Chanel Métiers D’Art 2012

Photo by Antoine de Parseval

Chanel’s delicious Métiers D’Art collection, presented in Paris the day before yesterday, had much in common with an Indian wedding. Gold silk paired with a tight pair of white leggings, a multitude of nose rings, a tika dripping down on to the forehead, finely-crafted hand jewellery – and unapologetic excess.

Designer Karl Lagerfeld is happy to admit that he has never been to India, but the Paris-Bombay collection finds it easy to mate the fantasy of an opulent Orient, with the current-day middle-class Indian reality of having more pocket money than you know what to do with. Lagerfeld has installed this lushness into a European collection, saying that, “People have always responded to difficulty by dressing up in jewels.” Well, then, portends of a second recession be damned. (Is the first over? When did that happen?)

The Chanel Métiers D’Art collections have showcased the best of French craftsmanship for the last eight years. Priced somewhere between Chanel’s prêt-a-porter gear (£2000), and their couture (£20,000), the 2012 collection showcases Lagerfeld’s interpretations of Indian fashion history. Yards of intricate lace construct the classic Mughal anarkali dress, full with transparent sleeves and muslin scarf. Beads are threaded delicately into a long white sherwani. Necklines and hems are weighted down with jewels approximately the same weight as the models that wear them – a tradition followed by many Indian queens through history.

The borrowing of Oriental fashion and injecting it into European lines has a long trajectory. French designer Paul Poiret (1879-1944) opened his own fashion house in 1903 with the kimono coat. Just before the First World War, when dancers like Nijinsky and Loie Fuller dressed in filmy Turkish-inspired layers, and Egyptian head-gear, Poiret dressed his wife Denise in “harem” trousers and minaret tunics studded with turquoise stones. Poiret launched the first ever signature fragrance produced by a fashion house “Parfums de Rosine” with a lavish Arabian Nights-style costume ball. In similar fashion, Paris-Bombay was launched during a lavish Indian-themed dinner party that doubled as runway for the models who walked in kolapuri slippers through aisles of candlesticks, piles of fruit, and gold-plated cutlery – not to mention the French ton.

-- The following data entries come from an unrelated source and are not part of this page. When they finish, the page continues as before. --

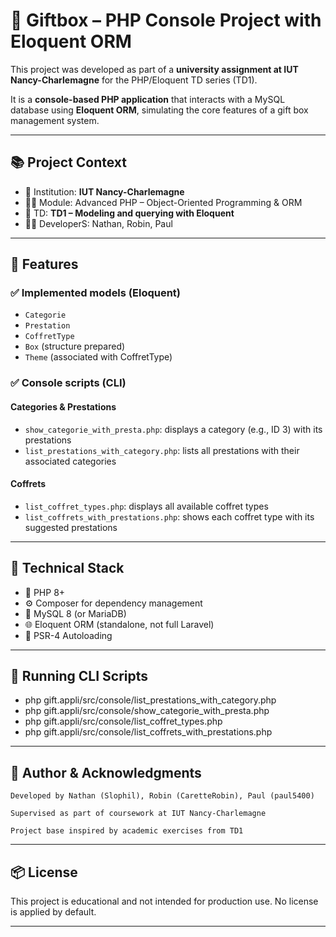 # 🎁 Giftbox – PHP Console Project with Eloquent ORM

This project was developed as part of a **university assignment at IUT Nancy-Charlemagne** for the PHP/Eloquent TD series (TD1).

It is a **console-based PHP application** that interacts with a MySQL database using **Eloquent ORM**, simulating the core features of a gift box management system.

---

## 📚 Project Context

- 📍 Institution: **IUT Nancy-Charlemagne**
- 🧑‍🏫 Module: Advanced PHP – Object-Oriented Programming & ORM
- 📘 TD: **TD1 – Modeling and querying with Eloquent**
- 🧑‍💻 DeveloperS: Nathan, Robin, Paul

---

## 🚀 Features

### ✅ Implemented models (Eloquent)

- `Categorie`
- `Prestation`
- `CoffretType`
- `Box` (structure prepared)
- `Theme` (associated with CoffretType)

### ✅ Console scripts (CLI)

#### Categories & Prestations
- `show_categorie_with_presta.php`: displays a category (e.g., ID 3) with its prestations
- `list_prestations_with_category.php`: lists all prestations with their associated categories

#### Coffrets
- `list_coffret_types.php`: displays all available coffret types
- `list_coffrets_with_prestations.php`: shows each coffret type with its suggested prestations

---

## 🧩 Technical Stack

- 🐘 PHP 8+
- ⚙️ Composer for dependency management
- 💾 MySQL 8 (or MariaDB)
- 🌐 Eloquent ORM (standalone, not full Laravel)
- 🔁 PSR-4 Autoloading

---

## 🧪 Running CLI Scripts

- php gift.appli/src/console/list_prestations_with_category.php
- php gift.appli/src/console/show_categorie_with_presta.php
- php gift.appli/src/console/list_coffret_types.php
- php gift.appli/src/console/list_coffrets_with_prestations.php

---

## 📄 Author & Acknowledgments

    Developed by Nathan (Slophil), Robin (CaretteRobin), Paul (paul5400)

    Supervised as part of coursework at IUT Nancy-Charlemagne

    Project base inspired by academic exercises from TD1

--- 

## 📦 License

This project is educational and not intended for production use. No license is applied by default.

---

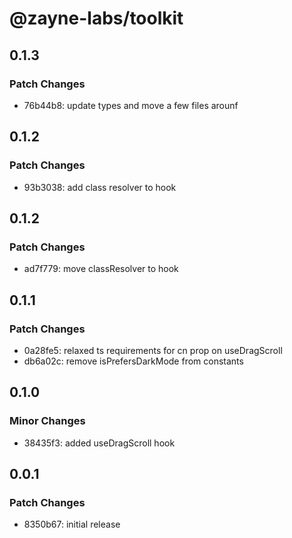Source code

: # @zayne-labs/toolkit

## 0.1.3

### Patch Changes

-  76b44b8: update types and move a few files arounf

## 0.1.2

### Patch Changes

-  93b3038: add class resolver to hook

## 0.1.2

### Patch Changes

-  ad7f779: move classResolver to hook

## 0.1.1

### Patch Changes

-  0a28fe5: relaxed ts requirements for cn prop on useDragScroll
-  db6a02c: remove isPrefersDarkMode from constants

## 0.1.0

### Minor Changes

-  38435f3: added useDragScroll hook

## 0.0.1

### Patch Changes

-  8350b67: initial release
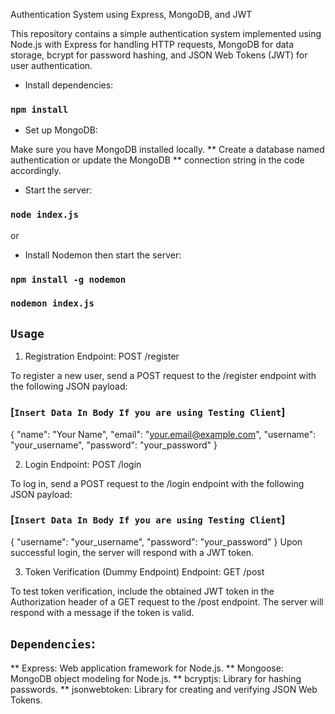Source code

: Authentication System using Express, MongoDB, and JWT

This repository contains a simple authentication system implemented using Node.js with Express for handling HTTP requests, MongoDB for data storage, bcrypt for password hashing, and JSON Web Tokens (JWT) for user authentication.

* Install dependencies:
### `npm install`


* Set up MongoDB:

Make sure you have MongoDB installed locally.
** Create a database named authentication or update the MongoDB 
** connection string in the code accordingly.

* Start the server:
### `node index.js` 

or 

* Install Nodemon then start the server:
###  `npm install -g nodemon`
###  `nodemon index.js`


## `Usage`

1. Registration
Endpoint: POST /register

To register a new user, send a POST request to the /register endpoint with the following JSON payload:

### [`Insert Data In Body If you are using Testing Client`]

{
  "name": "Your Name",
  "email": "your.email@example.com",
  "username": "your_username",
  "password": "your_password"
}

2. Login
Endpoint: POST /login

To log in, send a POST request to the /login endpoint with the following JSON payload:

### [`Insert Data In Body If you are using Testing Client`]

{
  "username": "your_username",
  "password": "your_password"
}
Upon successful login, the server will respond with a JWT token.

3. Token Verification (Dummy Endpoint)
Endpoint: GET /post

To test token verification, include the obtained JWT token in the Authorization header of a GET request to the /post endpoint. The server will respond with a message if the token is valid.


## `Dependencies`:

** Express: Web application framework for Node.js.
** Mongoose: MongoDB object modeling for Node.js.
** bcryptjs: Library for hashing passwords.
** jsonwebtoken: Library for creating and verifying JSON Web Tokens.
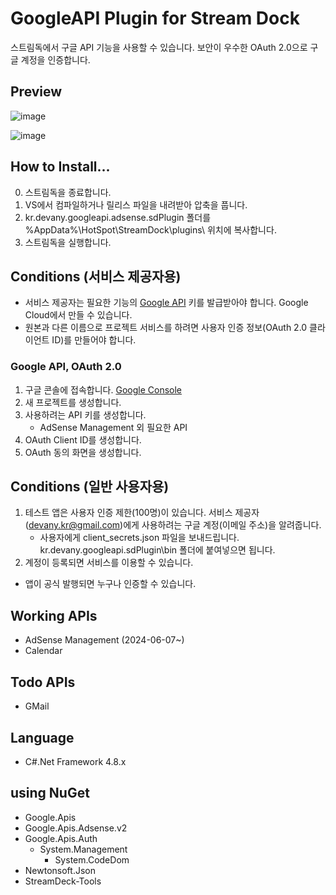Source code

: # GoogleAPI Plugin for Stream Dock

스트림독에서 구글 API 기능을 사용할 수 있습니다. 보안이 우수한 OAuth 2.0으로 구글 계정을 인증합니다.

## Preview

![image](https://github.com/DevAnyKR/StreamDock.Plugin.GoogleAPI/assets/110871727/e156bae5-c4bd-4de1-830a-45f8ee3842ee)

![image](https://github.com/DevAnyKR/StreamDock.Plugin.GoogleAPI/assets/110871727/4ce2d45f-a60a-47ee-b79b-bce1fbf74de0)

## How to Install...

0. 스트림독을 종료합니다.
1. VS에서 컴파일하거나 릴리스 파일을 내려받아 압축을 풉니다.
2. kr.devany.googleapi.adsense.sdPlugin 폴더를 %AppData%\HotSpot\StreamDock\plugins\ 위치에 복사합니다.
3. 스트림독을 실행합니다.

## Conditions (서비스 제공자용)

- 서비스 제공자는 필요한 기능의 [Google API](https://console.cloud.google.com/) 키를 발급받아야 합니다. Google Cloud에서 만들 수 있습니다.
- 원본과 다른 이름으로 프로젝트 서비스를 하려면 사용자 인증 정보(OAuth 2.0 클라이언트 ID)를 만들어야 합니다.

 ### Google API, OAuth 2.0

1. 구글 콘솔에 접속합니다. [Google Console](https://console.cloud.google.com/) 
2. 새 프로젝트를 생성합니다.
3. 사용하려는 API 키를 생성합니다.
    * AdSense Management 외 필요한 API
4. OAuth Client ID를 생성합니다.
5. OAuth 동의 화면을 생성합니다.

## Conditions (일반 사용자용)
1. 테스트 앱은 사용자 인증 제한(100명)이 있습니다. 서비스 제공자(devany.kr@gmail.com)에게 사용하려는 구글 계정(이메일 주소)을 알려줍니다.
    * 사용자에게 client_secrets.json 파일을 보내드립니다. kr.devany.googleapi.sdPlugin\bin 폴더에 붙여넣으면 됩니다.
2. 계정이 등록되면 서비스를 이용할 수 있습니다.

* 앱이 공식 발행되면 누구나 인증할 수 있습니다.
 
## Working APIs

- AdSense Management (2024-06-07~)
- Calendar

## Todo APIs

- GMail

## Language
- C#.Net Framework 4.8.x

## using NuGet

- Google.Apis
- Google.Apis.Adsense.v2
- Google.Apis.Auth
    - System.Management
      - System.CodeDom
- Newtonsoft.Json
- StreamDeck-Tools
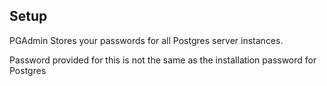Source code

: 

## Setup

PGAdmin Stores your passwords for all Postgres server instances.

Password provided for this is not the same as the installation password for Postgres
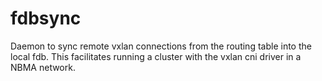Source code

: # fdbsync

Daemon to sync remote vxlan connections from the routing table into the local fdb.
This facilitates running a cluster with the vxlan cni driver in a NBMA network.
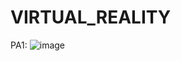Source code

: # VIRTUAL_REALITY
PA1: ![image](https://github.com/yuliiafedorova/VIRTUAL_REALITY/assets/123180097/61672a22-0218-4d95-aa1c-63571276f990)
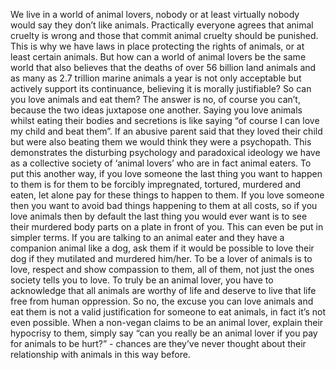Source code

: We live in a world of animal lovers, nobody or at least virtually nobody would say they don’t like animals. Practically everyone agrees that animal cruelty is wrong and those that commit animal cruelty should be punished. This is why we have laws in place protecting the rights of animals, or at least certain animals. But how can a world of animal lovers be the same world that also believes that the deaths of over 56 billion land animals and as many as 2.7 trillion marine animals a year is not only acceptable but actively support its continuance, believing it is morally justifiable? So can you love animals and eat them? The answer is no, of course you can’t, because the two ideas juxtapose one another. Saying you love animals whilst eating their bodies and secretions is like saying “of course I can love my child and beat them”. If an abusive parent said that they loved their child but were also beating them we would think they were a psychopath. This demonstrates the disturbing psychology and paradoxical ideology we have as a collective society of ‘animal lovers’ who are in fact animal eaters. To put this another way, if you love someone the last thing you want to happen to them is for them to be forcibly impregnated, tortured, murdered and eaten, let alone pay for these things to happen to them. If you love someone then you want to avoid bad things happening to them at all costs, so if you love animals then by default the last thing you would ever want is to see their murdered body parts on a plate in front of you. This can even be put in simpler terms. If you are talking to an animal eater and they have a companion animal like a dog, ask them if it would be possible to love their dog if they mutilated and murdered him/her. To be a lover of animals is to love, respect and show compassion to them, all of them, not just the ones society tells you to love. To truly be an animal lover, you have to acknowledge that all animals are worthy of life and deserve to live that life free from human oppression. So no, the excuse you can love animals and eat them is not a valid justification for someone to eat animals, in fact it’s not even possible. When a non-vegan claims to be an animal lover, explain their hypocrisy to them, simply say “can you really be an animal lover if you pay for animals to be hurt?” - chances are they’ve never thought about their relationship with animals in this way before.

Seventy-three-year-old Lagerfeld has also produced shows inspired by Byzance, Shanghai and Moscow. Not far from a dandy himself with his white-powdered ponytail, his hand-held fan, and his sunglasses, Lagerfeld owns more than two hundred exclusive stores around the world, and designs not only for Chanel, but for artists like Madonna, stores like H&M and Diesel, and his own fashion house. He likes to periodically remind the world that he is still alive by using fur in his shows and employing strippers to model his lines.